PUM y arrastra, PUM y arrastra…
Una y mil veces se repite el movimiento fuerte y preciso, a la vez que delicado y tierno.
La cadencia de un sonido sin partitura que de tanto repetir se vuelve estribillo.
A cada golpe saltan minúsculas gotas en el mandil que poco a poco van imprimiendo un mapa impreciso, sin apenas líneas, ni ríos, ni lagos, pero que atesora una vida entera.
Llena el cubo y coge otro, vuelve a empezar con amor, con la delicadeza con la que una bailarina se desliza por el escenario.

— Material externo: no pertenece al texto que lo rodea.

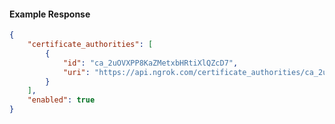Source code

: <!-- Code generated for API Clients. DO NOT EDIT. -->

#### Example Response

```json
{
	"certificate_authorities": [
		{
			"id": "ca_2uOVXPP8KaZMetxbHRtiXlQZcD7",
			"uri": "https://api.ngrok.com/certificate_authorities/ca_2uOVXPP8KaZMetxbHRtiXlQZcD7"
		}
	],
	"enabled": true
}
```
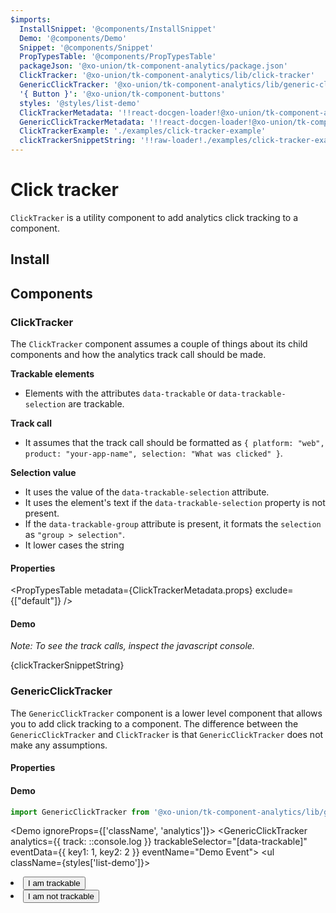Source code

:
 ```yaml
---
$imports:
  InstallSnippet: '@components/InstallSnippet'
  Demo: '@components/Demo'
  Snippet: '@components/Snippet'
  PropTypesTable: '@components/PropTypesTable'
  packageJson: '@xo-union/tk-component-analytics/package.json'
  ClickTracker: '@xo-union/tk-component-analytics/lib/click-tracker'
  GenericClickTracker: '@xo-union/tk-component-analytics/lib/generic-click-tracker'
  '{ Button }': '@xo-union/tk-component-buttons'
  styles: '@styles/list-demo'
  ClickTrackerMetadata: '!!react-docgen-loader!@xo-union/tk-component-analytics/src/click-tracker'
  GenericClickTrackerMetadata: '!!react-docgen-loader!@xo-union/tk-component-analytics/src/generic-click-tracker'
  ClickTrackerExample: './examples/click-tracker-example'
  clickTrackerSnippetString: '!!raw-loader!./examples/click-tracker-example'
---
```


# Click tracker

`ClickTracker` is a utility component to add analytics click tracking to a component.

## Install

<InstallSnippet packageJson={packageJson} />

## Components

### ClickTracker

The `ClickTracker` component assumes a couple of things about its child components and how the analytics track call should be made.

**Trackable elements**
- Elements with the attributes `data-trackable` or `data-trackable-selection` are trackable.

**Track call**
- It assumes that the track call should be formatted as `{ platform: "web", product: "your-app-name", selection: "What was clicked" }`.

**Selection value**
- It uses the value of the `data-trackable-selection` attribute.
- It uses the element's text if the `data-trackable-selection` property is not present.
- If the `data-trackable-group` attribute is present, it formats the `selection` as `"group > selection"`.
- It lower cases the string

#### Properties

<PropTypesTable metadata={ClickTrackerMetadata.props} exclude={["default"]} />

#### Demo

*Note: To see the track calls, inspect the javascript console.*

<Snippet lang="jsx">{clickTrackerSnippetString}</Snippet>
<ClickTrackerExample />

### GenericClickTracker

The `GenericClickTracker` component is a lower level component that allows you to add click tracking to a component. The difference between the `GenericClickTracker` and `ClickTracker` is that `GenericClickTracker` does not make any assumptions.

#### Properties

<PropTypesTable metadata={GenericClickTrackerMetadata.props} />

#### Demo

```javascript
import GenericClickTracker from '@xo-union/tk-component-analytics/lib/generic-click-tracker';
```

<Demo ignoreProps={['className', 'analytics']}>
  <GenericClickTracker analytics={{ track: ::console.log }} trackableSelector="[data-trackable]" eventData={{ key1: 1, key2: 2 }} eventName="Demo Event">
    <ul className={styles['list-demo']}>
      <li>
        <Button data-trackable>I am trackable</Button>
      </li>
      <li>
        <Button>I am not trackable</Button>
      </li>
    </ul>
  </GenericClickTracker>
</Demo>
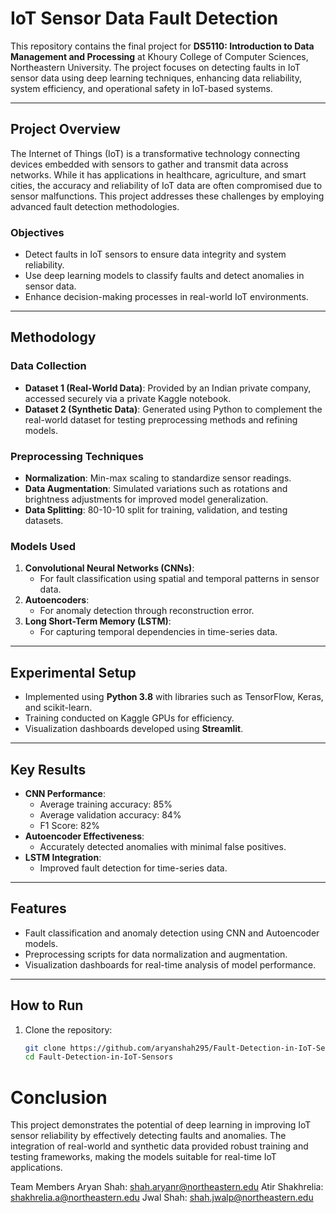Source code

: # IoT Sensor Data Fault Detection

This repository contains the final project for **DS5110: Introduction to Data Management and Processing** at Khoury College of Computer Sciences, Northeastern University. The project focuses on detecting faults in IoT sensor data using deep learning techniques, enhancing data reliability, system efficiency, and operational safety in IoT-based systems.

---

## Project Overview

The Internet of Things (IoT) is a transformative technology connecting devices embedded with sensors to gather and transmit data across networks. While it has applications in healthcare, agriculture, and smart cities, the accuracy and reliability of IoT data are often compromised due to sensor malfunctions. This project addresses these challenges by employing advanced fault detection methodologies.

### Objectives
- Detect faults in IoT sensors to ensure data integrity and system reliability.
- Use deep learning models to classify faults and detect anomalies in sensor data.
- Enhance decision-making processes in real-world IoT environments.

---

## Methodology

### Data Collection
- **Dataset 1 (Real-World Data)**: Provided by an Indian private company, accessed securely via a private Kaggle notebook.
- **Dataset 2 (Synthetic Data)**: Generated using Python to complement the real-world dataset for testing preprocessing methods and refining models.

### Preprocessing Techniques
- **Normalization**: Min-max scaling to standardize sensor readings.
- **Data Augmentation**: Simulated variations such as rotations and brightness adjustments for improved model generalization.
- **Data Splitting**: 80-10-10 split for training, validation, and testing datasets.

### Models Used
1. **Convolutional Neural Networks (CNNs)**:
   - For fault classification using spatial and temporal patterns in sensor data.
2. **Autoencoders**:
   - For anomaly detection through reconstruction error.
3. **Long Short-Term Memory (LSTM)**:
   - For capturing temporal dependencies in time-series data.

---

## Experimental Setup
- Implemented using **Python 3.8** with libraries such as TensorFlow, Keras, and scikit-learn.
- Training conducted on Kaggle GPUs for efficiency.
- Visualization dashboards developed using **Streamlit**.

---

## Key Results
- **CNN Performance**:
  - Average training accuracy: 85%
  - Average validation accuracy: 84%
  - F1 Score: 82%
- **Autoencoder Effectiveness**:
  - Accurately detected anomalies with minimal false positives.
- **LSTM Integration**:
  - Improved fault detection for time-series data.

---

## Features
- Fault classification and anomaly detection using CNN and Autoencoder models.
- Preprocessing scripts for data normalization and augmentation.
- Visualization dashboards for real-time analysis of model performance.

---

## How to Run
1. Clone the repository:
   ```bash
   git clone https://github.com/aryanshah295/Fault-Detection-in-IoT-Sensors.git
   cd Fault-Detection-in-IoT-Sensors
   ```

# Conclusion
This project demonstrates the potential of deep learning in improving IoT sensor reliability by effectively detecting faults and anomalies. The integration of real-world and synthetic data provided robust training and testing frameworks, making the models suitable for real-time IoT applications.

Team Members
Aryan Shah: shah.aryanr@northeastern.edu
Atir Shakhrelia: shakhrelia.a@northeastern.edu
Jwal Shah: shah.jwalp@northeastern.edu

PUM y arrastra, PUM y arrastra…
Al terminar, recoger, y manos al delantal que cura pupas y limpia churretes de miel.
—Vente Oliva, ¡a merendar! — Y degustábamos juntas el apetitoso “panaceite” que nos sabía a los añorados abrazos de la bisabuela María.
Y en las vueltas de la vida, te preparo la merienda, mientras tú, con tus ojos perdidos en el tiempo miras con anhelo el mazo y el mandil que aún guardo para ti.